> The task: Reproduce nothing but the closing run of lines: the line with "3. Place downloaded" and each line that follows it to the end of the data.

- - - - - - -

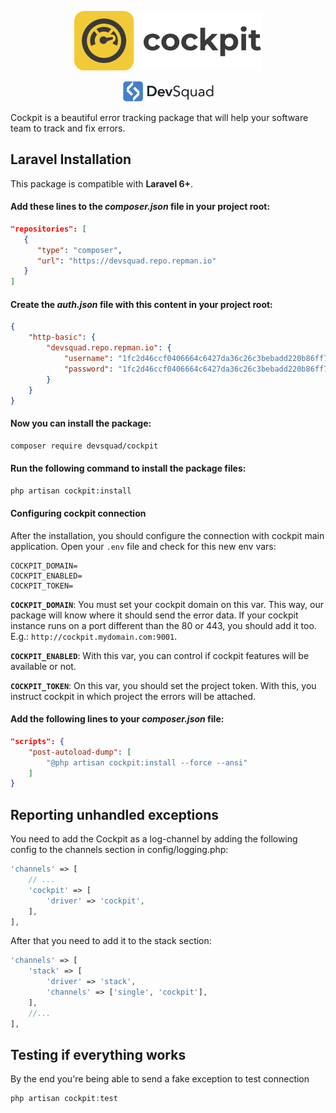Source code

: <p align="center">
    <img src="https://github.com/devsquad-cockpit/laravel/blob/develop/cockpit-logo.png?raw=true" alt="Cockpit" title="Cockpit" width="300"/>
</p>

<p align="center" style="margin-top: 6px; margin-bottom: 10px;">
    <a href="https://devsquad.com">
        <img src="https://github.com/devsquad-cockpit/laravel/blob/develop/devsquad-logo.png?raw=true" alt="DevSquad" title="DevSquad" width="150"/>
    </a>
</p>

Cockpit is a beautiful error tracking package that will help your software team to track and fix errors.

## Laravel Installation

This package is compatible with **Laravel 6+**.

#### Add these lines to the _composer.json_ file in your project root:

```json
"repositories": [
   {
      "type": "composer",
      "url": "https://devsquad.repo.repman.io"
   }
]
```

#### Create the _auth.json_ file with this content in your project root:

```json
{
    "http-basic": {
        "devsquad.repo.repman.io": {
            "username": "1fc2d46ccf0406664c6427da36c26c3bebadd220b86ff7aed078def2ca03ebd6",
            "password": "1fc2d46ccf0406664c6427da36c26c3bebadd220b86ff7aed078def2ca03ebd6"
        }
    }
}
```

#### Now you can install the package:

```bash
composer require devsquad/cockpit
```

#### Run the following command to install the package files:

```bash
php artisan cockpit:install
```


#### Configuring cockpit connection
After the installation, you should configure the connection with cockpit main application.
Open your `.env` file and check for this new env vars:

```env
COCKPIT_DOMAIN=
COCKPIT_ENABLED=
COCKPIT_TOKEN=
```
__`COCKPIT_DOMAIN`__: You must set your cockpit domain on this var. This way, our package will know where it should send the error data.
If your cockpit instance runs on a port different than the 80 or 443, you should add it too. E.g.: `http://cockpit.mydomain.com:9001`.

__`COCKPIT_ENABLED`__: With this var, you can control if cockpit features will be available or not.

__`COCKPIT_TOKEN`__: On this var, you should set the project token. With this, you instruct cockpit
in which project the errors will be attached.

#### Add the following lines to your _composer.json_ file:

```json
"scripts": {
    "post-autoload-dump": [
        "@php artisan cockpit:install --force --ansi"
    ]
}
```

## Reporting unhandled exceptions
You need to add the Cockpit as a log-channel by adding the following config to the channels section in config/logging.php:

```php
'channels' => [
    // ...
    'cockpit' => [
        'driver' => 'cockpit',
    ],
],
```
After that you need to add it to the stack section:

```php
'channels' => [
    'stack' => [
        'driver' => 'stack',
        'channels' => ['single', 'cockpit'],
    ],
    //...
],
```

## Testing if everything works

By the end you're being able to send a fake exception to test connection

```php
php artisan cockpit:test
```
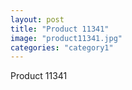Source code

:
```yaml
---
layout: post
title: "Product 11341"
image: "product11341.jpg"
categories: "category1"
---
```

Product 11341
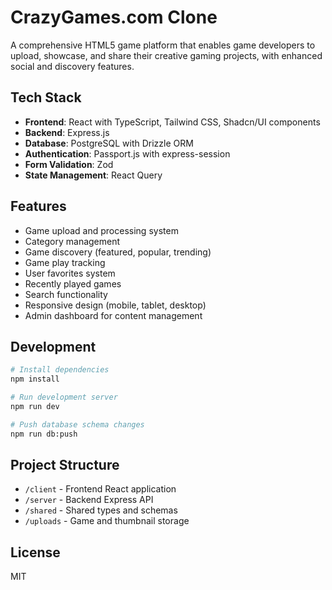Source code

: # CrazyGames.com Clone

A comprehensive HTML5 game platform that enables game developers to upload, showcase, and share their creative gaming projects, with enhanced social and discovery features.

## Tech Stack

- **Frontend**: React with TypeScript, Tailwind CSS, Shadcn/UI components
- **Backend**: Express.js
- **Database**: PostgreSQL with Drizzle ORM
- **Authentication**: Passport.js with express-session
- **Form Validation**: Zod
- **State Management**: React Query

## Features

- Game upload and processing system
- Category management
- Game discovery (featured, popular, trending)
- Game play tracking
- User favorites system
- Recently played games
- Search functionality
- Responsive design (mobile, tablet, desktop)
- Admin dashboard for content management

## Development

```bash
# Install dependencies
npm install

# Run development server
npm run dev

# Push database schema changes
npm run db:push
```

## Project Structure

- `/client` - Frontend React application
- `/server` - Backend Express API
- `/shared` - Shared types and schemas
- `/uploads` - Game and thumbnail storage

## License

MIT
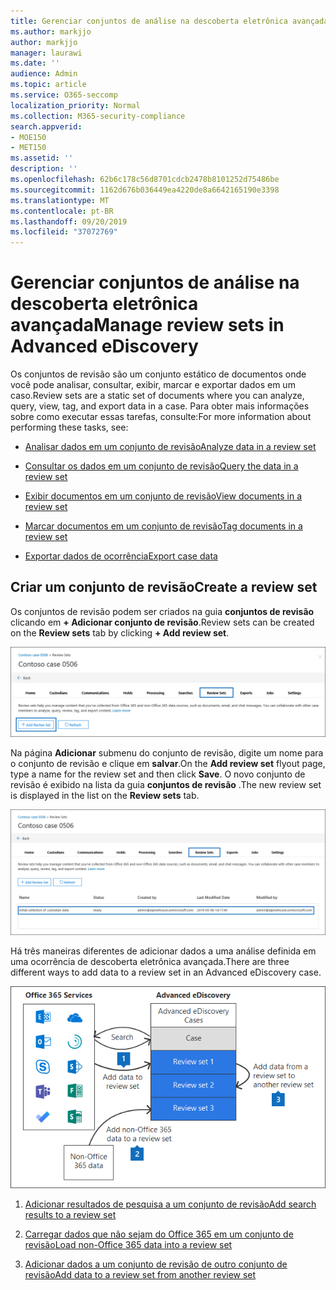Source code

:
 ```yaml
---
title: Gerenciar conjuntos de análise na descoberta eletrônica avançada
ms.author: markjjo
author: markjjo
manager: laurawi
ms.date: ''
audience: Admin
ms.topic: article
ms.service: O365-seccomp
localization_priority: Normal
ms.collection: M365-security-compliance
search.appverid:
- MOE150
- MET150
ms.assetid: ''
description: ''
ms.openlocfilehash: 62b6c178c56d8701cdcb2478b8101252d75486be
ms.sourcegitcommit: 1162d676b036449ea4220de8a6642165190e3398
ms.translationtype: MT
ms.contentlocale: pt-BR
ms.lasthandoff: 09/20/2019
ms.locfileid: "37072769"
---
```

# <a name="manage-review-sets-in-advanced-ediscovery"></a><span data-ttu-id="21617-102">Gerenciar conjuntos de análise na descoberta eletrônica avançada</span><span class="sxs-lookup"><span data-stu-id="21617-102">Manage review sets in Advanced eDiscovery</span></span>

<span data-ttu-id="21617-103">Os conjuntos de revisão são um conjunto estático de documentos onde você pode analisar, consultar, exibir, marcar e exportar dados em um caso.</span><span class="sxs-lookup"><span data-stu-id="21617-103">Review sets are a static set of documents where you can analyze, query, view, tag, and export data in a case.</span></span> <span data-ttu-id="21617-104">Para obter mais informações sobre como executar essas tarefas, consulte:</span><span class="sxs-lookup"><span data-stu-id="21617-104">For more information about performing these tasks, see:</span></span>

- [<span data-ttu-id="21617-105">Analisar dados em um conjunto de revisão</span><span class="sxs-lookup"><span data-stu-id="21617-105">Analyze data in a review set</span></span>](analyzing-data-in-review-set.md)

- [<span data-ttu-id="21617-106">Consultar os dados em um conjunto de revisão</span><span class="sxs-lookup"><span data-stu-id="21617-106">Query the data in a review set</span></span>](review-set-search.md)

- [<span data-ttu-id="21617-107">Exibir documentos em um conjunto de revisão</span><span class="sxs-lookup"><span data-stu-id="21617-107">View documents in a review set</span></span>](view-documents-in-review-set.md)

- [<span data-ttu-id="21617-108">Marcar documentos em um conjunto de revisão</span><span class="sxs-lookup"><span data-stu-id="21617-108">Tag documents in a review set</span></span>](tagging-documents.md)

- [<span data-ttu-id="21617-109">Exportar dados de ocorrência</span><span class="sxs-lookup"><span data-stu-id="21617-109">Export case data</span></span>](exporting-data-ediscover20.md)

## <a name="create-a-review-set"></a><span data-ttu-id="21617-110">Criar um conjunto de revisão</span><span class="sxs-lookup"><span data-stu-id="21617-110">Create a review set</span></span>

<span data-ttu-id="21617-111">Os conjuntos de revisão podem ser criados na guia **conjuntos de revisão** clicando em **+ Adicionar conjunto de revisão**.</span><span class="sxs-lookup"><span data-stu-id="21617-111">Review sets can be created on the **Review sets** tab by clicking **+ Add review set**.</span></span>

![Adicionar conjunto de revisão](media/f45c51d9-585d-47d1-b7fb-0288715e0b6a.png)

<span data-ttu-id="21617-113">Na página **Adicionar** submenu do conjunto de revisão, digite um nome para o conjunto de revisão e clique em **salvar**.</span><span class="sxs-lookup"><span data-stu-id="21617-113">On the **Add review set** flyout page, type a name for the review set and then click **Save**.</span></span> <span data-ttu-id="21617-114">O novo conjunto de revisão é exibido na lista da guia **conjuntos de revisão** .</span><span class="sxs-lookup"><span data-stu-id="21617-114">The new review set is displayed in the list on the **Review sets** tab.</span></span>

![Novo conjunto de revisão listado na guia conjunto de revisão](media/AeDnewreviewset.png)

<span data-ttu-id="21617-116">Há três maneiras diferentes de adicionar dados a uma análise definida em uma ocorrência de descoberta eletrônica avançada.</span><span class="sxs-lookup"><span data-stu-id="21617-116">There are three different ways to add data to a review set in an Advanced eDiscovery case.</span></span>

![Três maneiras de adicionar a um conjunto de revisão](media/1f1f4efd-c03b-4255-bc3d-df358e56549c.png)

1. [<span data-ttu-id="21617-118">Adicionar resultados de pesquisa a um conjunto de revisão</span><span class="sxs-lookup"><span data-stu-id="21617-118">Add search results to a review set</span></span>](add-data-to-review-set.md)

2. [<span data-ttu-id="21617-119">Carregar dados que não sejam do Office 365 em um conjunto de revisão</span><span class="sxs-lookup"><span data-stu-id="21617-119">Load non-Office 365 data into a review set</span></span>](load-non-office365-data.md)

3. [<span data-ttu-id="21617-120">Adicionar dados a um conjunto de revisão de outro conjunto de revisão</span><span class="sxs-lookup"><span data-stu-id="21617-120">Add data to a review set from another review set</span></span>](add-data-to-review-set-from-another-review-set.md)
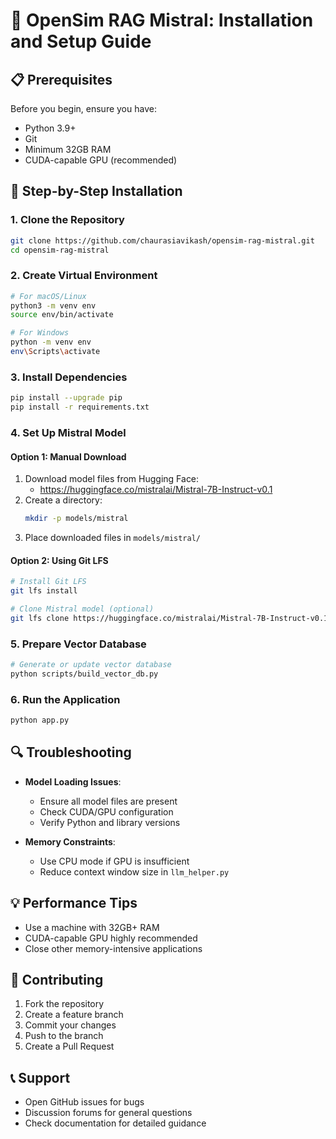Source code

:# 🚀 OpenSim RAG Mistral: Installation and Setup Guide

## 📋 Prerequisites

Before you begin, ensure you have:
- Python 3.9+
- Git
- Minimum 32GB RAM
- CUDA-capable GPU (recommended)

## 🔧 Step-by-Step Installation

### 1. Clone the Repository
```bash
git clone https://github.com/chaurasiavikash/opensim-rag-mistral.git
cd opensim-rag-mistral
```

### 2. Create Virtual Environment
```bash
# For macOS/Linux
python3 -m venv env
source env/bin/activate

# For Windows
python -m venv env
env\Scripts\activate
```

### 3. Install Dependencies
```bash
pip install --upgrade pip
pip install -r requirements.txt
```

### 4. Set Up Mistral Model

#### Option 1: Manual Download
1. Download model files from Hugging Face:
   - https://huggingface.co/mistralai/Mistral-7B-Instruct-v0.1
2. Create a directory:
   ```bash
   mkdir -p models/mistral
   ```
3. Place downloaded files in `models/mistral/`

#### Option 2: Using Git LFS
```bash
# Install Git LFS
git lfs install

# Clone Mistral model (optional)
git lfs clone https://huggingface.co/mistralai/Mistral-7B-Instruct-v0.1 models/mistral
```

### 5. Prepare Vector Database
```bash
# Generate or update vector database
python scripts/build_vector_db.py
```

### 6. Run the Application
```bash
python app.py
```

## 🔍 Troubleshooting

- **Model Loading Issues**: 
  - Ensure all model files are present
  - Check CUDA/GPU configuration
  - Verify Python and library versions

- **Memory Constraints**:
  - Use CPU mode if GPU is insufficient
  - Reduce context window size in `llm_helper.py`

## 💡 Performance Tips
- Use a machine with 32GB+ RAM
- CUDA-capable GPU highly recommended
- Close other memory-intensive applications

## 🤝 Contributing
1. Fork the repository
2. Create a feature branch
3. Commit your changes
4. Push to the branch
5. Create a Pull Request

## 📞 Support
- Open GitHub issues for bugs
- Discussion forums for general questions
- Check documentation for detailed guidance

- - - - - - -

> Finished task:
3. Place downloaded files in `models/mistral/`

#### Option 2: Using Git LFS
```bash
# Install Git LFS
git lfs install

# Clone Mistral model (optional)
git lfs clone https://huggingface.co/mistralai/Mistral-7B-Instruct-v0.1 models/mistral
```

### 5. Prepare Vector Database
```bash
# Generate or update vector database
python scripts/build_vector_db.py
```

### 6. Run the Application
```bash
python app.py
```

## 🔍 Troubleshooting

- **Model Loading Issues**: 
  - Ensure all model files are present
  - Check CUDA/GPU configuration
  - Verify Python and library versions

- **Memory Constraints**:
  - Use CPU mode if GPU is insufficient
  - Reduce context window size in `llm_helper.py`

## 💡 Performance Tips
- Use a machine with 32GB+ RAM
- CUDA-capable GPU highly recommended
- Close other memory-intensive applications

## 🤝 Contributing
1. Fork the repository
2. Create a feature branch
3. Commit your changes
4. Push to the branch
5. Create a Pull Request

## 📞 Support
- Open GitHub issues for bugs
- Discussion forums for general questions
- Check documentation for detailed guidance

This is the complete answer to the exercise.